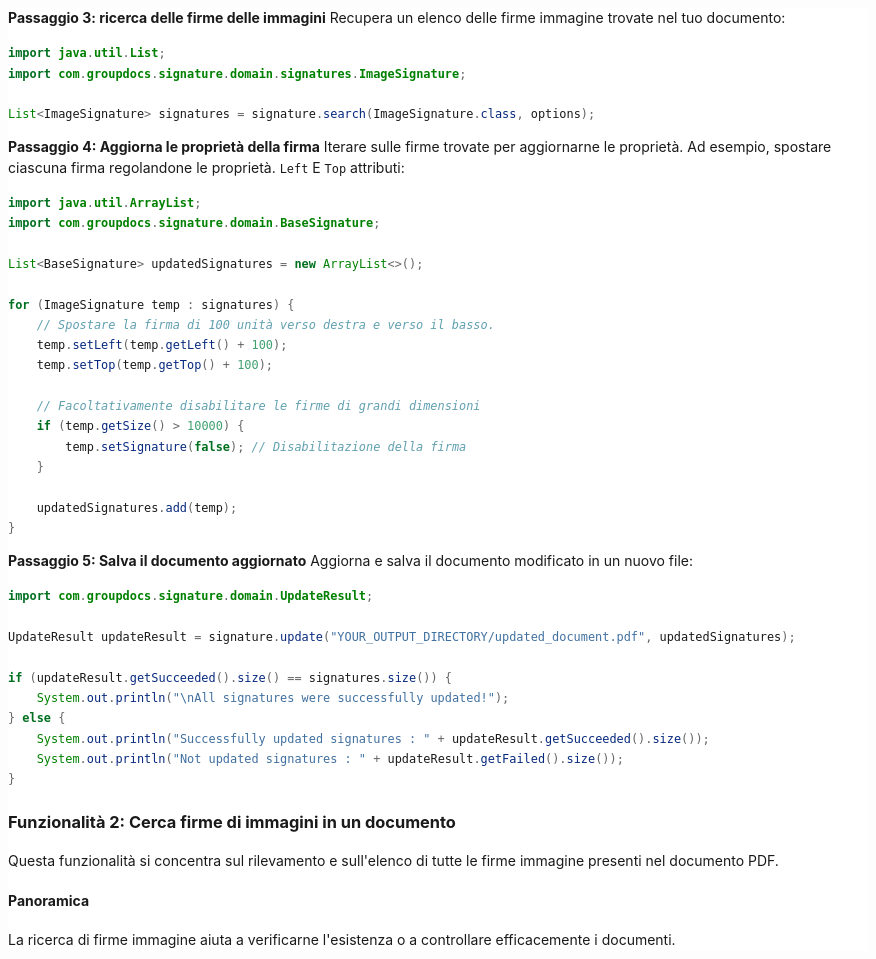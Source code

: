 **Passaggio 3: ricerca delle firme delle immagini**
Recupera un elenco delle firme immagine trovate nel tuo documento:
```java
import java.util.List;
import com.groupdocs.signature.domain.signatures.ImageSignature;

List<ImageSignature> signatures = signature.search(ImageSignature.class, options);
```

**Passaggio 4: Aggiorna le proprietà della firma**
Iterare sulle firme trovate per aggiornarne le proprietà. Ad esempio, spostare ciascuna firma regolandone le proprietà. `Left` E `Top` attributi:
```java
import java.util.ArrayList;
import com.groupdocs.signature.domain.BaseSignature;

List<BaseSignature> updatedSignatures = new ArrayList<>();

for (ImageSignature temp : signatures) {
    // Spostare la firma di 100 unità verso destra e verso il basso.
    temp.setLeft(temp.getLeft() + 100);
    temp.setTop(temp.getTop() + 100);

    // Facoltativamente disabilitare le firme di grandi dimensioni
    if (temp.getSize() > 10000) {
        temp.setSignature(false); // Disabilitazione della firma
    }
    
    updatedSignatures.add(temp);
}
```

**Passaggio 5: Salva il documento aggiornato**
Aggiorna e salva il documento modificato in un nuovo file:
```java
import com.groupdocs.signature.domain.UpdateResult;

UpdateResult updateResult = signature.update("YOUR_OUTPUT_DIRECTORY/updated_document.pdf", updatedSignatures);

if (updateResult.getSucceeded().size() == signatures.size()) {
    System.out.println("\nAll signatures were successfully updated!");
} else {
    System.out.println("Successfully updated signatures : " + updateResult.getSucceeded().size());
    System.out.println("Not updated signatures : " + updateResult.getFailed().size());
}
```

### Funzionalità 2: Cerca firme di immagini in un documento
Questa funzionalità si concentra sul rilevamento e sull'elenco di tutte le firme immagine presenti nel documento PDF.

#### Panoramica
La ricerca di firme immagine aiuta a verificarne l'esistenza o a controllare efficacemente i documenti.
....................
What is required: Copy every line of the records above that holds the word "util".

Problem solution:
import java.util.List;
import java.util.ArrayList;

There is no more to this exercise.